The first KS was carried out during week 3 of term, just before the first WI content presentation and the last one during the last week of class (five days before the final assignment was due). The KS were bilingual (Cantonese/English), to ensure students understood all items evaluated. For each question, students had to select their confidence level. The options were three, following those presented in existing KS studies (Nuhfer, 1996; Nuhfer & Knipp, 2003; Wirth & Perkins, 2005):

  1. Low confidence level: I don't know how to do this.

  2. Medium confidence level: I have a rough idea but I would need to check some resources or ask around to do this.

  3. High confidence level: I know how to do this without much difficulty.

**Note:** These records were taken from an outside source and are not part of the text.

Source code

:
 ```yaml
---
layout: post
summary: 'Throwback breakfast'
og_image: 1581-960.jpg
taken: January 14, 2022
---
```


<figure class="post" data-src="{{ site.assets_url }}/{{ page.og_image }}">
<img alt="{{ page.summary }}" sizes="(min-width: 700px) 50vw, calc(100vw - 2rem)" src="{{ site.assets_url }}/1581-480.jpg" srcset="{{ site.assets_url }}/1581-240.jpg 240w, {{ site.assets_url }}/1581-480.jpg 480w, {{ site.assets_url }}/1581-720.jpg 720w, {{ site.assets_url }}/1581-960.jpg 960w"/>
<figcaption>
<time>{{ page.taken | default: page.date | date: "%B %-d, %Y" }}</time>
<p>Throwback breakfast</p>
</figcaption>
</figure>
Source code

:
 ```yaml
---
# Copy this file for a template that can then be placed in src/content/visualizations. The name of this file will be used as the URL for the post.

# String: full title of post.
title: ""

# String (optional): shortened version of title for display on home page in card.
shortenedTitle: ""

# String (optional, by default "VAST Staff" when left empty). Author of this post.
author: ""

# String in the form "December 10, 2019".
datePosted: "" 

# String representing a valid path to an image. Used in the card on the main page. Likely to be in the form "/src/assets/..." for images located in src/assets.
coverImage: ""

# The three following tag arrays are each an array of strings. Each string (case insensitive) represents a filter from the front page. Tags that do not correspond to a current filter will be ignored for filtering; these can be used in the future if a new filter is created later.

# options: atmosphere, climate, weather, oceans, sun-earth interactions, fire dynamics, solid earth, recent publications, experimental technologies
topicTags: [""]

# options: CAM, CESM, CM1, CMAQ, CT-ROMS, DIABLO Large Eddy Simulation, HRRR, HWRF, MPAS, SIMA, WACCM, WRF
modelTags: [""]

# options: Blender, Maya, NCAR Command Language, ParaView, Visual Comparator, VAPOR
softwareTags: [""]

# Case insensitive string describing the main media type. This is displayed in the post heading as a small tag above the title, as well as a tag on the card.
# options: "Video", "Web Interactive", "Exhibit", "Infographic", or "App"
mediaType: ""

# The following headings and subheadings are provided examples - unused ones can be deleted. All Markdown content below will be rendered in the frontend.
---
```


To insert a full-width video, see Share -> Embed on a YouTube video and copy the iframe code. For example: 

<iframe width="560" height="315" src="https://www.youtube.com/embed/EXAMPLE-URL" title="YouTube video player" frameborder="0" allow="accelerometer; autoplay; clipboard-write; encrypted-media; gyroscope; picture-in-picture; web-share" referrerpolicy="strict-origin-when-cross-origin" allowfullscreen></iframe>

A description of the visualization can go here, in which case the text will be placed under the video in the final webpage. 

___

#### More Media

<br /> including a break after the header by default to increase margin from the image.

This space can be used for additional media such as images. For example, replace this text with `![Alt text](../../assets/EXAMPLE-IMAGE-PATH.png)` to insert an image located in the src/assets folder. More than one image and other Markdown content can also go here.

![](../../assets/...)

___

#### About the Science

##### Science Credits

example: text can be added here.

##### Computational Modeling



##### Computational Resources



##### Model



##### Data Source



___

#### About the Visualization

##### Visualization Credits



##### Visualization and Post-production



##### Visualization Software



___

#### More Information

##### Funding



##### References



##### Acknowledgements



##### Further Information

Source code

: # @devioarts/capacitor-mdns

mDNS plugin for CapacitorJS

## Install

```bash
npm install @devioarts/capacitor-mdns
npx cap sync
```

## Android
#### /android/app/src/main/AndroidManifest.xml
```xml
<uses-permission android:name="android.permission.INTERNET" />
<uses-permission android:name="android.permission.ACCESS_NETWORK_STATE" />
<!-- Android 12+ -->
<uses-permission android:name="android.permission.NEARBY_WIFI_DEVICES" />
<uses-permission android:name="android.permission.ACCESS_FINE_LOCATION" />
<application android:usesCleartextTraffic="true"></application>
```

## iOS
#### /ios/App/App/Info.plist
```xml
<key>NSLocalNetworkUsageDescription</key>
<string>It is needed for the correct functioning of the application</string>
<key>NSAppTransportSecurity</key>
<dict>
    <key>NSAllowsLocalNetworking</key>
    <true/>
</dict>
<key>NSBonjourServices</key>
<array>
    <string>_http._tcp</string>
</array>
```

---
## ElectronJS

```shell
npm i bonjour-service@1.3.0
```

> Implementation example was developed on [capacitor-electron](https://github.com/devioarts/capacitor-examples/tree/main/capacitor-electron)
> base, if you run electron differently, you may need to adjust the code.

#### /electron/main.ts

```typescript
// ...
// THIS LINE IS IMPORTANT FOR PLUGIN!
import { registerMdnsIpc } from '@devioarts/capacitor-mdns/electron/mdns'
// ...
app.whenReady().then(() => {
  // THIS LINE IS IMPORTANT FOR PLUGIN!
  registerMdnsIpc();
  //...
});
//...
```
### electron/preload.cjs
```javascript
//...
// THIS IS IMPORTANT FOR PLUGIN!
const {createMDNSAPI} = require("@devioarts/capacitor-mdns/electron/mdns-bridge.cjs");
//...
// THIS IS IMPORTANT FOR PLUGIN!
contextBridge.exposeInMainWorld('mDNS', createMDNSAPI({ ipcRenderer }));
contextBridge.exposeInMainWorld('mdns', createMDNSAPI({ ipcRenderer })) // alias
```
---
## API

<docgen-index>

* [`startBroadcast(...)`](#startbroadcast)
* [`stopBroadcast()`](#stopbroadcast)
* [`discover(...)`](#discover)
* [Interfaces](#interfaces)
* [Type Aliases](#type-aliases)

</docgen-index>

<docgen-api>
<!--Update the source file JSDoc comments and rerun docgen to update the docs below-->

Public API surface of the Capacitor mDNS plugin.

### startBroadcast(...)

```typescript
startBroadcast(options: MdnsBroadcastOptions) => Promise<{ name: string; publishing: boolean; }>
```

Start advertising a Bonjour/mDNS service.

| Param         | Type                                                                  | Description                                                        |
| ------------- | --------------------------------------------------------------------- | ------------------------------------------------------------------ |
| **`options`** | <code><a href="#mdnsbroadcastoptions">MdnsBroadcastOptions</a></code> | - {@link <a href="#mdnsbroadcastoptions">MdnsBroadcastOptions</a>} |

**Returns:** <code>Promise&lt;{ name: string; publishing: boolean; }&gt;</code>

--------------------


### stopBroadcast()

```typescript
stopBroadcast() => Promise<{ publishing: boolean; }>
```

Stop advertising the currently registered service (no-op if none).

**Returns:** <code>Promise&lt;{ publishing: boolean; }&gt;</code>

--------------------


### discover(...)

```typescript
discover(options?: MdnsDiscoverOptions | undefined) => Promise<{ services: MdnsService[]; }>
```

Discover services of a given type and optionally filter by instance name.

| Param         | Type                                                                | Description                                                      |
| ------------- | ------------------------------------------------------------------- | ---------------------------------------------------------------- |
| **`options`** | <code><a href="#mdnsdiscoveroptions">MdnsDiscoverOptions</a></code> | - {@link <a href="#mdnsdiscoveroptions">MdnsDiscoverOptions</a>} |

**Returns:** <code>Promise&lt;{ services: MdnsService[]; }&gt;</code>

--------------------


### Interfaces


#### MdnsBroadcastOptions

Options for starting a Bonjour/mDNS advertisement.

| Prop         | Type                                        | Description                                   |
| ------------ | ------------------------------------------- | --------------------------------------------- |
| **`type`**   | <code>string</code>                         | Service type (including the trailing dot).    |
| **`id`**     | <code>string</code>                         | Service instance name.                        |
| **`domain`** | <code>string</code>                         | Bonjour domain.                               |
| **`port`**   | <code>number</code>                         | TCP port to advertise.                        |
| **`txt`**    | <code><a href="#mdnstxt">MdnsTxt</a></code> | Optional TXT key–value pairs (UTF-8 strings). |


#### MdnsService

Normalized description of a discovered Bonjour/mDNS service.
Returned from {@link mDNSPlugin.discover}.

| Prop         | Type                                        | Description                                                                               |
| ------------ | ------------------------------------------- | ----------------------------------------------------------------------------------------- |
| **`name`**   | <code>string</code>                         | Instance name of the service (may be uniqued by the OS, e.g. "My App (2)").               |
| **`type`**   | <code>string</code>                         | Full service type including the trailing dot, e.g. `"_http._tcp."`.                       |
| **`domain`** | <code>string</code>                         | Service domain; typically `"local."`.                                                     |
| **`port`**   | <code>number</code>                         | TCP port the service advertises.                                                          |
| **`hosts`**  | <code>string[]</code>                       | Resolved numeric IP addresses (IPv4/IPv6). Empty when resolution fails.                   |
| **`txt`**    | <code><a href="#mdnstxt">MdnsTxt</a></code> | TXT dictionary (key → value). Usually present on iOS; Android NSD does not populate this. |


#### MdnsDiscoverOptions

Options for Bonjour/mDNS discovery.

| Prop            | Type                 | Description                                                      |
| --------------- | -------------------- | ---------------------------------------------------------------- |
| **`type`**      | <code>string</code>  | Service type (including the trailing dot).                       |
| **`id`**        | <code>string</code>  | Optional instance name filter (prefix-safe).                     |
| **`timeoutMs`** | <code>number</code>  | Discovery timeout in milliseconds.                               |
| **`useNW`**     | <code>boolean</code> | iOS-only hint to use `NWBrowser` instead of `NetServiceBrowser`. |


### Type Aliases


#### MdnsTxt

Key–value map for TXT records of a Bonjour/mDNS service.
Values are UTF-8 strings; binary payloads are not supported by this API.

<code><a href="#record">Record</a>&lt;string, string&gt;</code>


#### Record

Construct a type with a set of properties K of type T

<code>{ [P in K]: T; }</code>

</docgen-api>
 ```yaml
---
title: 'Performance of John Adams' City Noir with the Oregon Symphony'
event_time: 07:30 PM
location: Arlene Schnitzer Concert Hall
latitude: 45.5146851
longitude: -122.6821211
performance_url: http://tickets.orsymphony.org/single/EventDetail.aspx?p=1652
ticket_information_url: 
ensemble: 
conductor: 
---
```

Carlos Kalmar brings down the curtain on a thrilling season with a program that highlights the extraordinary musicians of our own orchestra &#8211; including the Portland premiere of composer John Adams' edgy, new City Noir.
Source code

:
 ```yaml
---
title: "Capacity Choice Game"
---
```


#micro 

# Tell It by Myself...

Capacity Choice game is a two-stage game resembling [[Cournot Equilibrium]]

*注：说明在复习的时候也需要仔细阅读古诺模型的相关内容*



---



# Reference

The average of the responses to all questions was obtained for each student and the Pre-KS responses were compared to the Post-KS responses.

2.4. Evaluation

Students assignments were evaluated according to the rubrics (see https://englishpolyu.wixsite.com/renialopez/academic-writing) and given a percentage grade (based on the institution conversion tables). For this study we only took into account the grades obtained for the final assignment, in order to be able to compare the grades to those from the 2017 group. All assignments were first evaluated on the writing by the project officers, then the PI re-evaluated the writing and the content relating to the subject, giving a final grade, achieving evaluators agreement on grades in 91% of cases (the remaining 8% was discussed with the second teacher for the subject). An independent, external evaluator, assessed 20% of randomly selected assignments, in all cases giving the same or higher grades (5% higher on average). We believe the internal evaluation team might have been grading lower as they were taking into account students’ responses to previous feedback (if the feedback had not been addressed). For the analysis the lowest grades, as given by the internal team, were used. The 2017 final assignments had been evaluated by the PI and the second teacher for this subject (not involved in the research), with 20% of assignments checked by both teachers obtaining 100% agreement on grades. Only the overall grades for the final assignments for the 2017 and 2018 cohorts were compared.

3. Results and discussion

This study compared the confidence levels on students’ writing skills as reported through knowledge surveys (KS) before and after explicit writing instruction (WI). It compared the grades of the final assignment of these students to those obtained by the previous cohort, in 2017, and it investigated the use of the KS as a tool to predict grades.

3.1. Evaluation

The mean confidence level per student for the Pre-KS, beginning of the term, and Post-KS, end of term was calculated. The means of the two surveys were compared using a paired t-test (we had provided participants with an explanation as to how to interpret the possible answers of the Likert scale, and we believe the distance between categories to have been equal). Twenty eight students answered the Pre-KS and twenty five the Post-KS. However, only twenty students answered both the Pre and Post-KS and consented to the data being used for research purposes.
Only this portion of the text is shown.